Work instruction
Which lines below mention "should"? Pick each one out.

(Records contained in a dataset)
>>>

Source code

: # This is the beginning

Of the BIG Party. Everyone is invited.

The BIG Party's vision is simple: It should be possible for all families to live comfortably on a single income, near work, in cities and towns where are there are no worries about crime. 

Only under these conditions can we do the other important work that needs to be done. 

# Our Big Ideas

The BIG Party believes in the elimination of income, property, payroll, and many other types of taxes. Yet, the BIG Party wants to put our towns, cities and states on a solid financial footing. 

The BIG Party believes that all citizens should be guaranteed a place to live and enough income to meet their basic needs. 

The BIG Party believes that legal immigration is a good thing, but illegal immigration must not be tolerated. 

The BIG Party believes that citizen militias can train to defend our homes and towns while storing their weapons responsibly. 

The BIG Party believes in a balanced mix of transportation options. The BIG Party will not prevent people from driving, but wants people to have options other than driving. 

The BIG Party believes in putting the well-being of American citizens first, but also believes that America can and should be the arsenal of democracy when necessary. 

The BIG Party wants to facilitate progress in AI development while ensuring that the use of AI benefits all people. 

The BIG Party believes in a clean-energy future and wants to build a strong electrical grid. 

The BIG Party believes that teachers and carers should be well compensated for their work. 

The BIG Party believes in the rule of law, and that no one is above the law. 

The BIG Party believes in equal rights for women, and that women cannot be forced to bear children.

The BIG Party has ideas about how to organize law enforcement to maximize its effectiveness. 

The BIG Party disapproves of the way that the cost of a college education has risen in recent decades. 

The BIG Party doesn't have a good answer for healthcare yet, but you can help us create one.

<<<
>>>

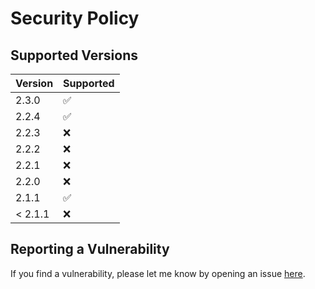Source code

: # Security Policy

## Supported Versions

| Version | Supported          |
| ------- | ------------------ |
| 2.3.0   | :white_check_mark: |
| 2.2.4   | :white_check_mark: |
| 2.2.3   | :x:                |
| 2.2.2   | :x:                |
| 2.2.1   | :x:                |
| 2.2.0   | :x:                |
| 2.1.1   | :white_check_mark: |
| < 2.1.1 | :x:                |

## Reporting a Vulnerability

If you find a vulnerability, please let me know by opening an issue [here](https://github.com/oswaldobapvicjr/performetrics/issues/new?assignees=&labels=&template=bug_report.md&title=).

<<<
>>>

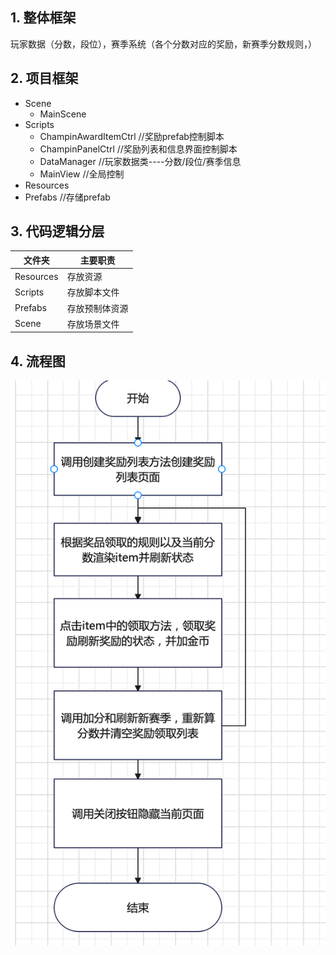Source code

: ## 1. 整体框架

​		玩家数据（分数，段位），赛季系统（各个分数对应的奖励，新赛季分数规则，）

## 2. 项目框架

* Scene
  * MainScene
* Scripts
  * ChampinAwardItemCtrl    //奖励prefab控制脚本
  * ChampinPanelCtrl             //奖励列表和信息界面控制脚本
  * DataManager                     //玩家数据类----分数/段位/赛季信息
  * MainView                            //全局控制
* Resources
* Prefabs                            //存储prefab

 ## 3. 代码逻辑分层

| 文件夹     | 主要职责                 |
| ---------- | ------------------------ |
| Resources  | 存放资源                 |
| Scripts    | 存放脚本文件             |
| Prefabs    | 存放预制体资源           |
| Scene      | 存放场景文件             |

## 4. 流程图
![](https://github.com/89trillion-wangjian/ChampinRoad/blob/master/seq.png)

<<<

Your solution
The BIG Party's vision is simple: It should be possible for all families to live comfortably on a single income, near work, in cities and towns where are there are no worries about crime. 
The BIG Party believes that all citizens should be guaranteed a place to live and enough income to meet their basic needs. 
The BIG Party believes in putting the well-being of American citizens first, but also believes that America can and should be the arsenal of democracy when necessary. 
The BIG Party believes that teachers and carers should be well compensated for their work. 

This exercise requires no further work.